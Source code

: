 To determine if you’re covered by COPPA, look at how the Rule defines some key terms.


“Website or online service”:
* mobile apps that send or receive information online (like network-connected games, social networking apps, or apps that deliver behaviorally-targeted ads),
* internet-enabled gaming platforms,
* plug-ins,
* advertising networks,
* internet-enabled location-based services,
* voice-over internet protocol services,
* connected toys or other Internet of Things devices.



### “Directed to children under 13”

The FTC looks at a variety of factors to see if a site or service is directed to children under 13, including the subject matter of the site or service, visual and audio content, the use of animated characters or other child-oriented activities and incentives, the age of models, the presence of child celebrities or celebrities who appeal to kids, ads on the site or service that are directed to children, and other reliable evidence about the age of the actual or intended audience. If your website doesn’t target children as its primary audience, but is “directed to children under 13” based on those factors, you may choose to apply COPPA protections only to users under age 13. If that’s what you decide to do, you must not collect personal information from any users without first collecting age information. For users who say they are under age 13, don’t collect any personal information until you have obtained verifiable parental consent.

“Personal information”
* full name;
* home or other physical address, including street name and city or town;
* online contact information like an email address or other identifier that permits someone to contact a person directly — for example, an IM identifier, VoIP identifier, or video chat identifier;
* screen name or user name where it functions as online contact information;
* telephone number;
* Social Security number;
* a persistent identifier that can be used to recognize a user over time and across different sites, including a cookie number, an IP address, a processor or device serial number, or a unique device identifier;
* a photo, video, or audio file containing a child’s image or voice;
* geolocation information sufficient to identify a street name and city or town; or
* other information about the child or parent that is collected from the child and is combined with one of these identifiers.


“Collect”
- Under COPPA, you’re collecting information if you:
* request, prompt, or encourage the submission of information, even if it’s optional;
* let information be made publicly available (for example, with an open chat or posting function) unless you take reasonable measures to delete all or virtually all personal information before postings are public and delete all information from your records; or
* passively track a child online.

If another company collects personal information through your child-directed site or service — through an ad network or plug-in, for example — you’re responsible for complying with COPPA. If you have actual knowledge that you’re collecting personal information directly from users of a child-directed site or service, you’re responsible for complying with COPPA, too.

§ §

Activity: A word-for-word copy of all the entries is required.

Reply to the exercise:
Source code

: To determine if you’re covered by COPPA, look at how the Rule defines some key terms.


“Website or online service”:
* mobile apps that send or receive information online (like network-connected games, social networking apps, or apps that deliver behaviorally-targeted ads),
* internet-enabled gaming platforms,
* plug-ins,
* advertising networks,
* internet-enabled location-based services,
* voice-over internet protocol services,
* connected toys or other Internet of Things devices.



### “Directed to children under 13”

The FTC looks at a variety of factors to see if a site or service is directed to children under 13, including the subject matter of the site or service, visual and audio content, the use of animated characters or other child-oriented activities and incentives, the age of models, the presence of child celebrities or celebrities who appeal to kids, ads on the site or service that are directed to children, and other reliable evidence about the age of the actual or intended audience. If your website doesn’t target children as its primary audience, but is “directed to children under 13” based on those factors, you may choose to apply COPPA protections only to users under age 13. If that’s what you decide to do, you must not collect personal information from any users without first collecting age information. For users who say they are under age 13, don’t collect any personal information until you have obtained verifiable parental consent.

“Personal information”
* full name;
* home or other physical address, including street name and city or town;
* online contact information like an email address or other identifier that permits someone to contact a person directly — for example, an IM identifier, VoIP identifier, or video chat identifier;
* screen name or user name where it functions as online contact information;
* telephone number;
* Social Security number;
* a persistent identifier that can be used to recognize a user over time and across different sites, including a cookie number, an IP address, a processor or device serial number, or a unique device identifier;
* a photo, video, or audio file containing a child’s image or voice;
* geolocation information sufficient to identify a street name and city or town; or
* other information about the child or parent that is collected from the child and is combined with one of these identifiers.


“Collect”
- Under COPPA, you’re collecting information if you:
* request, prompt, or encourage the submission of information, even if it’s optional;
* let information be made publicly available (for example, with an open chat or posting function) unless you take reasonable measures to delete all or virtually all personal information before postings are public and delete all information from your records; or
* passively track a child online.

If another company collects personal information through your child-directed site or service — through an ad network or plug-in, for example — you’re responsible for complying with COPPA. If you have actual knowledge that you’re collecting personal information directly from users of a child-directed site or service, you’re responsible for complying with COPPA, too.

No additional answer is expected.